AptaBlocks: Accelerating the Design of RNA-based Drug Delivery Systems

2018 
Synthetic RNA molecules are increasingly used to alter cellular functions. These successful applications indicate that RNA-based therapeutics might be able to target currently undruggable genes. However, to achieve this promise, an effective method for delivering therapeutic RNAs into specific cells is required. Recently, RNA aptamers emerged as promising delivery agents due to their ability of binding specific cell receptors. Crucially, these aptamers can frequently be internalized into the cells expressing these receptors on their surfaces. This property is leveraged in aptamer based drug delivery systems by combining such receptor-specific aptamers with a therapeutic "cargo" such that the aptamer facilitates the internalization of the cargo into the cell. The advancement of this technology however is contingent on an efficient method to produce stable molecular complexes that include specific aptamers and cargoes. A recently proposed experimental procedure for obtaining such complexes relies on conjugating the aptamer and the cargo with complementary RNA strands so that when such modified molecules are incubated together, the complementary RNA strands hybridize to form a double-stranded "sticky bridge" connecting the aptamer with its cargo.

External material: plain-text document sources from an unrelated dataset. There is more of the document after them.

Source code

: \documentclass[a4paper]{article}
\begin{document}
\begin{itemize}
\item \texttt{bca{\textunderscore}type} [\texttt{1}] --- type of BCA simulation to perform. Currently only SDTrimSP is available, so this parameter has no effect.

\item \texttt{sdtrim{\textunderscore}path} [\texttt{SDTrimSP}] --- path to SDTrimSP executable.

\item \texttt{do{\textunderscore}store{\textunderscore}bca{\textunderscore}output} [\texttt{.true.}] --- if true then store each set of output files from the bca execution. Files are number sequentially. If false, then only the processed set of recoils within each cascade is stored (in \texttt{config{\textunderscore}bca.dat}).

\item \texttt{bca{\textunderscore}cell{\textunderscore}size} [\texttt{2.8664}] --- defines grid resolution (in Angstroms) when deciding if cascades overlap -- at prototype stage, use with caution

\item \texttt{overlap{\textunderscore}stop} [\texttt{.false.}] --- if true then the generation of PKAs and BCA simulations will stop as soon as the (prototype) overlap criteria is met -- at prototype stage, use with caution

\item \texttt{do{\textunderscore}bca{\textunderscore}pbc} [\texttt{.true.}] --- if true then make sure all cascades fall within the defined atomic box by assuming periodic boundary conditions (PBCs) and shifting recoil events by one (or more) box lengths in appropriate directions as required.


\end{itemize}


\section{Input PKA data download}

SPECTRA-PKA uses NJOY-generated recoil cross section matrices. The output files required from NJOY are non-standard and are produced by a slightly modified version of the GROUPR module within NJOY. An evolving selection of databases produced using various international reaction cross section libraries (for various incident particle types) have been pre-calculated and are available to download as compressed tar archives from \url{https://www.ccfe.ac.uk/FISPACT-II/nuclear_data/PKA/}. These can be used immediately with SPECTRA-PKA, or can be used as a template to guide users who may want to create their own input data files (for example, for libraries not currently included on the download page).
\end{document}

However, designing appropriate sticky bridge sequences guaranteeing the formation and stability of the complex while simultaneously not interfering with the aptamer or the cargo as well as not causing spurious aggregation of the molecules during incubation has proven highly challenging. To fill this gap, we developed AptaBlocks, a computational method to design sticky bridges to connect RNA-based molecules (blocks). AptaBlocks relies on a biophysically inspired theoretical model capturing the complex objectives of the design and yet is simple enough to allow for efficient parameter estimation. Given this model, the sticky bridge sequence is optimized using a Monte Carlo algorithm based on heat-bath transitions. The effectiveness of the algorithm has been verified computationally and experimentally. AptaBlocks can be used in variety of experimental settings and its preliminary version has already been leveraged to design an aptamer based delivery system for a cytotoxic drug targeting Pancreatic ductal adenocarcinoma cells. It is thus expected that AptaBlocks will play a substantial role in accelerating RNA-based drug delivery design. AptaBlocks is available at https://github.com/wyjhxq/AptaBlocks.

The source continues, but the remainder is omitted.